### [What you should do]
Within the records that follow, determine how many lines include the word "viewNormal". State the number and nothing further.

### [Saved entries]
*** Block opens ***

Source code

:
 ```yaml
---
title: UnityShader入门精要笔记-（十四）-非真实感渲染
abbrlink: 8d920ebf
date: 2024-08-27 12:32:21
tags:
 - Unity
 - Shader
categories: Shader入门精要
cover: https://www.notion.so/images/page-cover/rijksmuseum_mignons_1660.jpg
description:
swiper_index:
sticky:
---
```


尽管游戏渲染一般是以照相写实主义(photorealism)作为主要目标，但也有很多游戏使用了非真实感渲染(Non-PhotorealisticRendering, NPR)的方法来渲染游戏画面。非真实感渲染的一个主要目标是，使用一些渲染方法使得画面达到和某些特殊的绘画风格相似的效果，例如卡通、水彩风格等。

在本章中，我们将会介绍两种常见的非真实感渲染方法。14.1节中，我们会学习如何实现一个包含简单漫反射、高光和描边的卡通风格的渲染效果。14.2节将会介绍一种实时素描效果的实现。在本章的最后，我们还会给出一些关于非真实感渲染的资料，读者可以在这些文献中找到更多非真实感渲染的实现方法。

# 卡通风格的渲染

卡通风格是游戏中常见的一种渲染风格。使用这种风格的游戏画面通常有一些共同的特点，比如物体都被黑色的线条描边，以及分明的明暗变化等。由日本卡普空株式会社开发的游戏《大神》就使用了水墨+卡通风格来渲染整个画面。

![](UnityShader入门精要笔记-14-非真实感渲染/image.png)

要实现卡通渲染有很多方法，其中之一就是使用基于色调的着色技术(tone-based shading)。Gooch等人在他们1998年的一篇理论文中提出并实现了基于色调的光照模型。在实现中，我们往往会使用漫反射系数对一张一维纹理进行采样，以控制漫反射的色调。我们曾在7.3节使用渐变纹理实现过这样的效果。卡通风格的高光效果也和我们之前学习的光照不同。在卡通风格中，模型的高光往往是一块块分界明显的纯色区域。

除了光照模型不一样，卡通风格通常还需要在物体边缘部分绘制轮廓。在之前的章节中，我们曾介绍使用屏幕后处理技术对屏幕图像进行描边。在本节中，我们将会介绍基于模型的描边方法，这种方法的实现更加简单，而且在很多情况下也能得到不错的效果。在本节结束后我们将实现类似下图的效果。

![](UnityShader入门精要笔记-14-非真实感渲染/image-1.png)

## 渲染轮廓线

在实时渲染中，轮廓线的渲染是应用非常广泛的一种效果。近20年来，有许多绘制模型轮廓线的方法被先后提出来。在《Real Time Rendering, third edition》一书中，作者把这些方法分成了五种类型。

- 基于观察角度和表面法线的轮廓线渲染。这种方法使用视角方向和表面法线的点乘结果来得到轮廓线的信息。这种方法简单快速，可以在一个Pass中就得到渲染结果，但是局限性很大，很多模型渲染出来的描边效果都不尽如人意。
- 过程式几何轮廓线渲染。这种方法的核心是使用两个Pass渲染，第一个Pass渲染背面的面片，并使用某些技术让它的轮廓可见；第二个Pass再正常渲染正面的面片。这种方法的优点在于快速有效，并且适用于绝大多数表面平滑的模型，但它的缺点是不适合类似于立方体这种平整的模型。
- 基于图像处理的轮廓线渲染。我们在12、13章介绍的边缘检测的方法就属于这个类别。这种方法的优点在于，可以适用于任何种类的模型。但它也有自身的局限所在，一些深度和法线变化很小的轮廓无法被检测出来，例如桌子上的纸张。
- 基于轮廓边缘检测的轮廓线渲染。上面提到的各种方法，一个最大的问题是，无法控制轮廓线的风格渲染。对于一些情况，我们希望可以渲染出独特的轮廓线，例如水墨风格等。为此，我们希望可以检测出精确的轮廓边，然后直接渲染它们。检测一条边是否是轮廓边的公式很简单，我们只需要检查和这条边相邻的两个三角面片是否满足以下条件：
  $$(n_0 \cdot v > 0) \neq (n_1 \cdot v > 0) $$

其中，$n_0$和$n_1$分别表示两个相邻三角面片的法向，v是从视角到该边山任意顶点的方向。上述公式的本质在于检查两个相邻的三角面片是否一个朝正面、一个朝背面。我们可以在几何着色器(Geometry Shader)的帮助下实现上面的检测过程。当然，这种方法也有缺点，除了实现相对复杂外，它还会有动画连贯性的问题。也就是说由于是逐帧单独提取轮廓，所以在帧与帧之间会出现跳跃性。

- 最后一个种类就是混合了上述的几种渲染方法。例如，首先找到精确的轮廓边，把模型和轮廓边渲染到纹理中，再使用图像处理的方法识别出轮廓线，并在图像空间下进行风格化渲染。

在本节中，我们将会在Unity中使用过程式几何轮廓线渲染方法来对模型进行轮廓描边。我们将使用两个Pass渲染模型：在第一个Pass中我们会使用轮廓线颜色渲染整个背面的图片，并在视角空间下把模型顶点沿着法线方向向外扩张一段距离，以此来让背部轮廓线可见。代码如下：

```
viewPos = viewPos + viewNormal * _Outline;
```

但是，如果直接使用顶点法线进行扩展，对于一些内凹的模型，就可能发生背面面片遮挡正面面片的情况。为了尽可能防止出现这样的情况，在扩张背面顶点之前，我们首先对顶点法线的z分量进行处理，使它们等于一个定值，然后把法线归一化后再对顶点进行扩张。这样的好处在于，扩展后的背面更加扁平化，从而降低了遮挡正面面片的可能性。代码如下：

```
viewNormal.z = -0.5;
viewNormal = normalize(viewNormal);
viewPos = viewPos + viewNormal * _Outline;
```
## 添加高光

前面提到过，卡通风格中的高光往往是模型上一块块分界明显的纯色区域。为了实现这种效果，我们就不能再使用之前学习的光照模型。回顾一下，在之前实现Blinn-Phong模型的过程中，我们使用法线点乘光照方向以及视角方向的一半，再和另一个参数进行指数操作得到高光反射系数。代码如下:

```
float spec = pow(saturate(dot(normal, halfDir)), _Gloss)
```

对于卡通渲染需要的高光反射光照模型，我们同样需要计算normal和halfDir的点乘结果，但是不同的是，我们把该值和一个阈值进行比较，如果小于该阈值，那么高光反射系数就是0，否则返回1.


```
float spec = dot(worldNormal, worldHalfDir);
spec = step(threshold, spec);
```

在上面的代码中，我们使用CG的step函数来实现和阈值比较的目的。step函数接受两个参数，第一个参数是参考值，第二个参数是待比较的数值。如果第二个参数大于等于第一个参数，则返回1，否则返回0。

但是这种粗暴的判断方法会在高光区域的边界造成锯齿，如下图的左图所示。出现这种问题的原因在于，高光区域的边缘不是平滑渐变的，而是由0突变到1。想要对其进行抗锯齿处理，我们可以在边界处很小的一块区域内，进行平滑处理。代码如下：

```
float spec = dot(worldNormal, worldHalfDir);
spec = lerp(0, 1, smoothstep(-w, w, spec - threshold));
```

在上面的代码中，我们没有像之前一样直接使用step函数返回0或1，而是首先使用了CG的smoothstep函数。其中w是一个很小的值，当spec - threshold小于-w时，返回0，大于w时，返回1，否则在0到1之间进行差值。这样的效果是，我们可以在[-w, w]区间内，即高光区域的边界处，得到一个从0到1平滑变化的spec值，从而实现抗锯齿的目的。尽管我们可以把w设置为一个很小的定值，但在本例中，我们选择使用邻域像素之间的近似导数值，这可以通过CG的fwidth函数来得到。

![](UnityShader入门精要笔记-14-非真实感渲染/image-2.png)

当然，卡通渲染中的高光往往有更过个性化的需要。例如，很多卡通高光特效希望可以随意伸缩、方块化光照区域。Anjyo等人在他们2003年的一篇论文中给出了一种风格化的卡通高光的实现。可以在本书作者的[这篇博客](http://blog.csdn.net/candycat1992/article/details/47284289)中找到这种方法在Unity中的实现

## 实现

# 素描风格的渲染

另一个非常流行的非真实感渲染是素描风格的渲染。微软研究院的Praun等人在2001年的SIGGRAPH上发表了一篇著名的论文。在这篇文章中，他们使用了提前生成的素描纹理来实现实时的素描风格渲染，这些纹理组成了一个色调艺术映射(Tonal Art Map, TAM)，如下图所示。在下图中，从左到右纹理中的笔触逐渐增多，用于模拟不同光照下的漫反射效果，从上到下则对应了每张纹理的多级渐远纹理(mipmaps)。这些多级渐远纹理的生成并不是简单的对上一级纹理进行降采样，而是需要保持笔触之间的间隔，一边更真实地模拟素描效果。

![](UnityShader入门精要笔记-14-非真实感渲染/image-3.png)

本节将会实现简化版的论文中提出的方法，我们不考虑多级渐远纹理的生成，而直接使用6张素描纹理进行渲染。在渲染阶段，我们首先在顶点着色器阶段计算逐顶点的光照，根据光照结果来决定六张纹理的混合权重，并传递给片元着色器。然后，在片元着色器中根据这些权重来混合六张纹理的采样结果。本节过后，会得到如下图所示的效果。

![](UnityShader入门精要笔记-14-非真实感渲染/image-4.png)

*** Block closes ***

### [Exercise result]
4